Qualquer um poderia se esconder com toda facilidade sem ser visto por ninguém e ficar apenas esperando até que mademoiselle passasse por ali. O que sem dúvida alguma iria acontecer. Vir da Casa do Penhasco pela estrada até o hotel seria muito mais demorado. Mademoiselle Nick Buckley é o tipo de pessoa que vive atrasada, sempre procurando algum atalho! – Mas, ao mesmo tempo, o risco era enorme. Alguém poderia vê-lo e, além do mais, seria impossível fazer com que uma morte a tiros parecesse um acidente. – Não, não um acidente. – O que você quer dizer? – Nada, é só uma ideia. Algo que pode ou não ter fundamento. Mas, deixando isso de lado por enquanto, o importante é o que acabei de mencionar, uma determinada condição específica. – Que seria qual? – Estou certo de que você mesmo pode responder isso, Hastings. – Não quero privá-lo do prazer de bancar o gênio às minhas custas! – Ah, quanto sarcasmo! Quanta ironia! Mas bem, o que me saltou aos olhos foi o seguinte: o motivo não pode ser evidente. Pois, se fosse, aí sim seria arriscado demais! As pessoas se perguntariam: “Será que foi fulano? Onde estava fulano quando o tiro foi disparado?” Mas não, o assassino, ou pretenso assassino, melhor dizendo, não pode ser alguém evidente. E é isso o que me assusta, Hastings! Sim, neste exato momento, estou assustado. Eu tento me confortar, pensando: “Eles andam sempre em quatro”, ou “Isso não faz sentido!”. Mas continuo assustado mesmo assim. Quero saber mais sobre esses “acidentes” dos quais ela falou! – em seguida, ele deu meia-volta de repente. – Ainda é cedo. Vamos subir pela estrada. Não há mais nada de novo para nós no jardim. Vamos investigar o caminho mais ortodoxo até a Casa do Penhasco. Saímos pelo portão principal do hotel e então subimos por uma íngreme colina à direita. No alto dela, ficava uma estradinha com uma placa onde se lia: “ROTA EXCLUSIVA PARA CASA DO PENHASCO”. Continuamos em frente por mais algumas centenas de metros até um ponto onde a estradinha fazia uma curva abrupta e acabava em frente a um portão duplo caindo de velho que parecia estar precisando urgentemente de uma pintura nova. Logo depois, à direita, ficava um pequeno chalé que contrastava muito com os portões e a grama alta que cobria o caminho da entrada. O pequeno jardim ali em volta era muito bem conservado, e as janelas de batentes pintados há pouco tempo tinham cortinas novas e limpas.

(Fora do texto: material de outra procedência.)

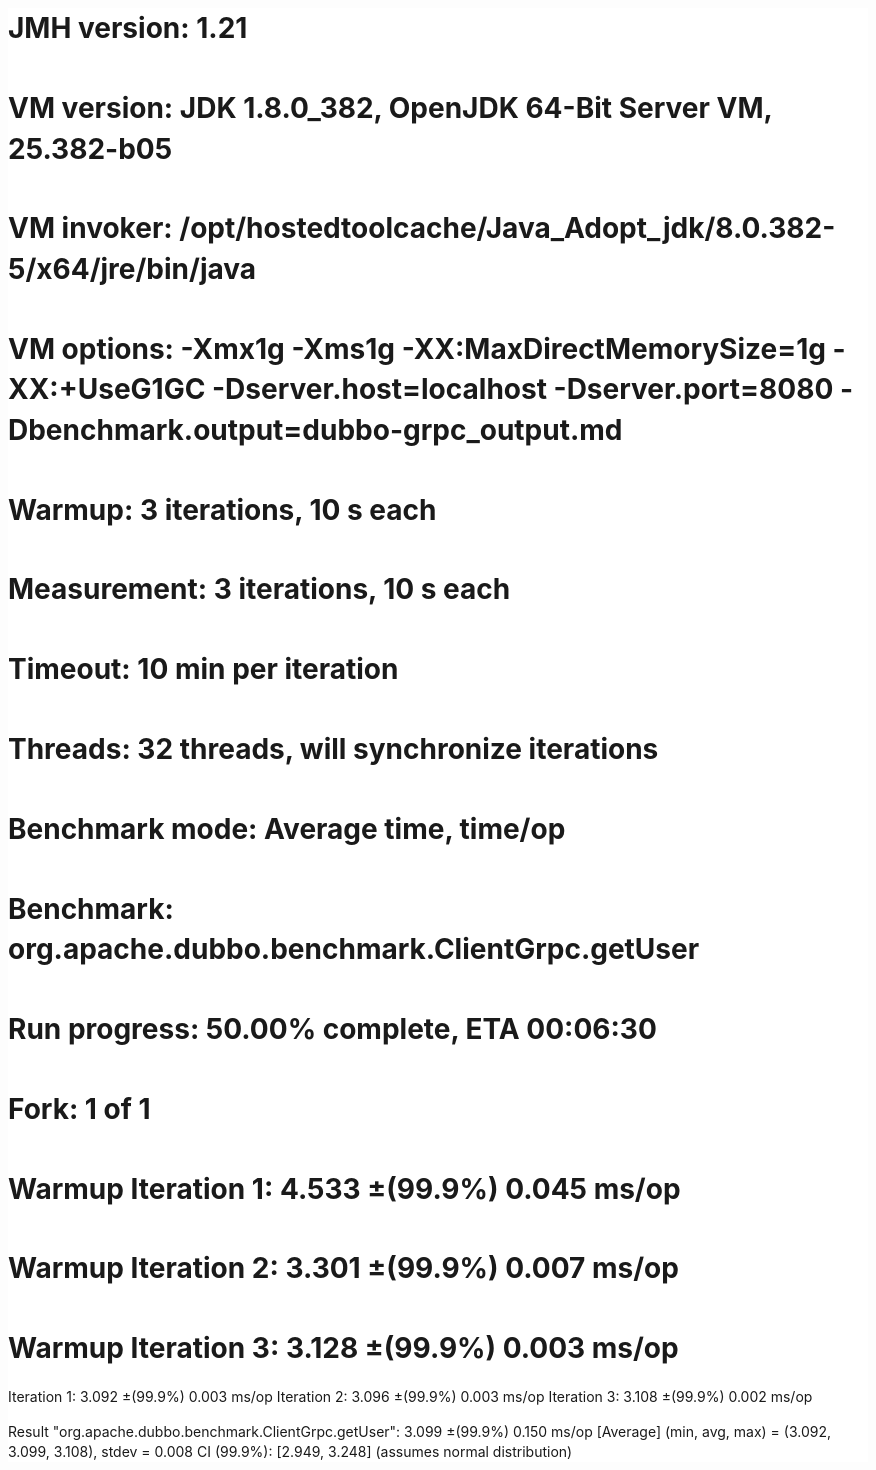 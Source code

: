 
# JMH version: 1.21
# VM version: JDK 1.8.0_382, OpenJDK 64-Bit Server VM, 25.382-b05
# VM invoker: /opt/hostedtoolcache/Java_Adopt_jdk/8.0.382-5/x64/jre/bin/java
# VM options: -Xmx1g -Xms1g -XX:MaxDirectMemorySize=1g -XX:+UseG1GC -Dserver.host=localhost -Dserver.port=8080 -Dbenchmark.output=dubbo-grpc_output.md
# Warmup: 3 iterations, 10 s each
# Measurement: 3 iterations, 10 s each
# Timeout: 10 min per iteration
# Threads: 32 threads, will synchronize iterations
# Benchmark mode: Average time, time/op
# Benchmark: org.apache.dubbo.benchmark.ClientGrpc.getUser

# Run progress: 50.00% complete, ETA 00:06:30
# Fork: 1 of 1
# Warmup Iteration   1: 4.533 ±(99.9%) 0.045 ms/op
# Warmup Iteration   2: 3.301 ±(99.9%) 0.007 ms/op
# Warmup Iteration   3: 3.128 ±(99.9%) 0.003 ms/op
Iteration   1: 3.092 ±(99.9%) 0.003 ms/op
Iteration   2: 3.096 ±(99.9%) 0.003 ms/op
Iteration   3: 3.108 ±(99.9%) 0.002 ms/op


Result "org.apache.dubbo.benchmark.ClientGrpc.getUser":
  3.099 ±(99.9%) 0.150 ms/op [Average]
  (min, avg, max) = (3.092, 3.099, 3.108), stdev = 0.008
  CI (99.9%): [2.949, 3.248] (assumes normal distribution)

Curvado sobre um canteiro de flores, estava um homem de jaqueta desbotada. Ele se levantou ao ouvir o portão rangendo e olhou para nós. Com talvez seus sessenta anos, ele tinha pelo menos ummetro e oitenta de altura, um corpo forte e o rosto marcado pelo tempo. Ele era quase completamente careca. Seus olhos eram de um azul brilhante e reluziam sob o sol. Ele me pareceu ser um ótimo sujeito. – Boa tarde – falou ao nos ver. Retribuí o cumprimento e, enquanto seguíamos em frente, pude sentir seus olhos azuis cheios de curiosidade nos acompanhando pelas costas.